Instructions to follow:
Look through the entries below and count the lines that contain "nonce". Reply with that number only.
*** Source data ***
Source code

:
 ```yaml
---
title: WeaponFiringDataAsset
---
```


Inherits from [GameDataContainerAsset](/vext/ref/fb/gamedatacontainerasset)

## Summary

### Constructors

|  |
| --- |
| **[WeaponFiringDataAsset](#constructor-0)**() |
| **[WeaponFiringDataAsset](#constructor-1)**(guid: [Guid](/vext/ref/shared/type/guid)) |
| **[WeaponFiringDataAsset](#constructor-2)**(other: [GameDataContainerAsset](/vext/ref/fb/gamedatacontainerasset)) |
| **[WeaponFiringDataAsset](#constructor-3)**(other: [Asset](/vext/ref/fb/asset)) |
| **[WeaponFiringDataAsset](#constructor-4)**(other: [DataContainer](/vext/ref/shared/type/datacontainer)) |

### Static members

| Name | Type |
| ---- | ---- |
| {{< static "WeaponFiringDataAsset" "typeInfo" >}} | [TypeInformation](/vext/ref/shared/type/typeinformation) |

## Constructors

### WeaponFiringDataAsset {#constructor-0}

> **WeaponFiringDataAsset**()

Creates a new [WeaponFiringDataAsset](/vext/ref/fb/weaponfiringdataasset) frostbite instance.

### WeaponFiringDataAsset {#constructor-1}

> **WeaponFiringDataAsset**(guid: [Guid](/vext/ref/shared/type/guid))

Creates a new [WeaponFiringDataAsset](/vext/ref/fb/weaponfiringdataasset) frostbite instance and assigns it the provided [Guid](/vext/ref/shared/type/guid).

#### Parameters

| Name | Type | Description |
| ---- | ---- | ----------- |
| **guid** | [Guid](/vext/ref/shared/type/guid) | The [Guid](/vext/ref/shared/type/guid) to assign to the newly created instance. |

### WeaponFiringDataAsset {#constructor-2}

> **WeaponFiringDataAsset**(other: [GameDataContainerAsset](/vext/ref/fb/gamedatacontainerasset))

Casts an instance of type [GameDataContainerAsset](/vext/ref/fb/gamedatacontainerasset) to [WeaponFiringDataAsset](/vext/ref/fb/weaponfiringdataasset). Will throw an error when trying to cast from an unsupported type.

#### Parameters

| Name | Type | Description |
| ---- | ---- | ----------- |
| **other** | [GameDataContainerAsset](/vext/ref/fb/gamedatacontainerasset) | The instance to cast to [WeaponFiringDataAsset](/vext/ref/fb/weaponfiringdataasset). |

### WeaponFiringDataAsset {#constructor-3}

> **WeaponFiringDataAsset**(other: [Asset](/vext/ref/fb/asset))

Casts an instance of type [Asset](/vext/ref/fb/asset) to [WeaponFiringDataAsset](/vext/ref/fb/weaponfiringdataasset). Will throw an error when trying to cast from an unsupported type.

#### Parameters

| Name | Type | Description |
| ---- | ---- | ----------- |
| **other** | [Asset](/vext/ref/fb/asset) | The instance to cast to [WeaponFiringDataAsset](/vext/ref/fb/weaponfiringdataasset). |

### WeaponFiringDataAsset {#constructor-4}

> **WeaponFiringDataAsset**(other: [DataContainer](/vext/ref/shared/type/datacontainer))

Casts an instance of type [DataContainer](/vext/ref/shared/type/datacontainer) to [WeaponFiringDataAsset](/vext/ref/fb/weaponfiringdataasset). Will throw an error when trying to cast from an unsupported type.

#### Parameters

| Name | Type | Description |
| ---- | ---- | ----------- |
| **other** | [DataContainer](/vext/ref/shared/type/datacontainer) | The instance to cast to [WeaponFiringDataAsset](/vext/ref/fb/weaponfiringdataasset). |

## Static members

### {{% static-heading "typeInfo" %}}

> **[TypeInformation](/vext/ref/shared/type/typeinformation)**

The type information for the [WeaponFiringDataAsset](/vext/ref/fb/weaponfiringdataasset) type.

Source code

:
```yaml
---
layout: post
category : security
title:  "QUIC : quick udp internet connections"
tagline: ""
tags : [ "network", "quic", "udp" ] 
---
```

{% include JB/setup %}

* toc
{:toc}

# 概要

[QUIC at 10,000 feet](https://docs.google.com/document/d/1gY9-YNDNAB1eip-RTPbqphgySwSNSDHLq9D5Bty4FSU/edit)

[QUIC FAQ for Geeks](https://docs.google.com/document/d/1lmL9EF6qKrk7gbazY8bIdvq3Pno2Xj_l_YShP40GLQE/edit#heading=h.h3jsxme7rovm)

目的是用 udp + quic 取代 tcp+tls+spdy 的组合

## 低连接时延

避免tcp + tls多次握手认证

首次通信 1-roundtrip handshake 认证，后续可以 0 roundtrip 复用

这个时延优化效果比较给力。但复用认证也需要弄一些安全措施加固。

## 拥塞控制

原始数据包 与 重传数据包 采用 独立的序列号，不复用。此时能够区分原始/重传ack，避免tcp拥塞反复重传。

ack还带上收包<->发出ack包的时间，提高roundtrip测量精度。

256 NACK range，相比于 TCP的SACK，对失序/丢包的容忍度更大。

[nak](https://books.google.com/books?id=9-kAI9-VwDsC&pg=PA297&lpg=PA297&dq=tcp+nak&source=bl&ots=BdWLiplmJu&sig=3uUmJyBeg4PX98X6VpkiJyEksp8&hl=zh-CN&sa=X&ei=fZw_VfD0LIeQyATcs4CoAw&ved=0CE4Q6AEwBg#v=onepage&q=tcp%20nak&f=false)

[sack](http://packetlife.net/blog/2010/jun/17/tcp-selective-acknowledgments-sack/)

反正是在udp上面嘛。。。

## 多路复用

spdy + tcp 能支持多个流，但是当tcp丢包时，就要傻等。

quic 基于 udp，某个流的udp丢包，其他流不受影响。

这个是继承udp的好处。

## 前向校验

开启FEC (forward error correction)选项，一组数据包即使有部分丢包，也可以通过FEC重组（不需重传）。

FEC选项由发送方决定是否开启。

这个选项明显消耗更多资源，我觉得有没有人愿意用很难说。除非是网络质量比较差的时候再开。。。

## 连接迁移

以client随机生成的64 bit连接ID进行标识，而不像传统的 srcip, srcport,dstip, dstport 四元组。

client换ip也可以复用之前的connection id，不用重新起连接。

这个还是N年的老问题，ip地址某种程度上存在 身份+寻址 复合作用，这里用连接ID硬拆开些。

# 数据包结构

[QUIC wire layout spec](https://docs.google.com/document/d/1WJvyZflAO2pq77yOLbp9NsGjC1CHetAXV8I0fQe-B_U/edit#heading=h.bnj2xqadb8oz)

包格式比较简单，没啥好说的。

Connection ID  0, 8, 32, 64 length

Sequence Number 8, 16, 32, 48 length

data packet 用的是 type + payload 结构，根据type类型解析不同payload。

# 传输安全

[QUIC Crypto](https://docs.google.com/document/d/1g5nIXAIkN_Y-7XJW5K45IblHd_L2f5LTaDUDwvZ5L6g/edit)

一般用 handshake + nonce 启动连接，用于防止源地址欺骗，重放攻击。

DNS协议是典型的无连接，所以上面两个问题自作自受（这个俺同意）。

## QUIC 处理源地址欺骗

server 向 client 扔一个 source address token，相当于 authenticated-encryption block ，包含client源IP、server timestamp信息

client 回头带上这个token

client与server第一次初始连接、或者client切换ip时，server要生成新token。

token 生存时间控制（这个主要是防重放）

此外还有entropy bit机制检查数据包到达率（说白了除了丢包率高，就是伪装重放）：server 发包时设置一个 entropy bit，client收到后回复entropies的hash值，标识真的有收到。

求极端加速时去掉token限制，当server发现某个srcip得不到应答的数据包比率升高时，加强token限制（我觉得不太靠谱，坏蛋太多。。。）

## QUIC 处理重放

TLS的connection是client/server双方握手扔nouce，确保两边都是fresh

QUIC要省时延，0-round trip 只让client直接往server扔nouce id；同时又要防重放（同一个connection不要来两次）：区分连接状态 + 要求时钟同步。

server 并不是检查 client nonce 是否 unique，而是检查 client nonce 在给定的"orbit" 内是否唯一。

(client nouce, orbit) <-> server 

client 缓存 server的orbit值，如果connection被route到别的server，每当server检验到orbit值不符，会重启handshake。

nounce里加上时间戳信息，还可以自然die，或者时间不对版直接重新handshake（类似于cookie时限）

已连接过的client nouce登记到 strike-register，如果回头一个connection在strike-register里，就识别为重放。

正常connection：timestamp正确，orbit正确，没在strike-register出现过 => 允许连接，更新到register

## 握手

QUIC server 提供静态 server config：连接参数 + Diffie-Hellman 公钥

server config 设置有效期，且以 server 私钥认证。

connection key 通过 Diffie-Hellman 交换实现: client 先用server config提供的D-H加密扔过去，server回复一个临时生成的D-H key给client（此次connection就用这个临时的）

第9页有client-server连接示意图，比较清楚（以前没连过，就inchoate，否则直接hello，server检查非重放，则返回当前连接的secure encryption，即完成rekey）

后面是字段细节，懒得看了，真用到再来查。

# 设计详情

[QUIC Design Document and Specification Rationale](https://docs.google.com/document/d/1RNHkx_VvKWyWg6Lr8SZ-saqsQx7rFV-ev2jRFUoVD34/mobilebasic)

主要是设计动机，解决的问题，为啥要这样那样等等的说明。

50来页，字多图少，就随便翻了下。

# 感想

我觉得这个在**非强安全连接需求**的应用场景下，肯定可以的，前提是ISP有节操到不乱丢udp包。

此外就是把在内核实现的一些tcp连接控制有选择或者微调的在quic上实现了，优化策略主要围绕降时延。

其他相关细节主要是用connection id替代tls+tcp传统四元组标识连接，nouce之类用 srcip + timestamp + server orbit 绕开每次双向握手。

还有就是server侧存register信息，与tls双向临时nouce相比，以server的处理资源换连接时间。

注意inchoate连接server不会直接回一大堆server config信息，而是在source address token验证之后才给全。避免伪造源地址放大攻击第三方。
*** End of Source data ***
Answer below:
2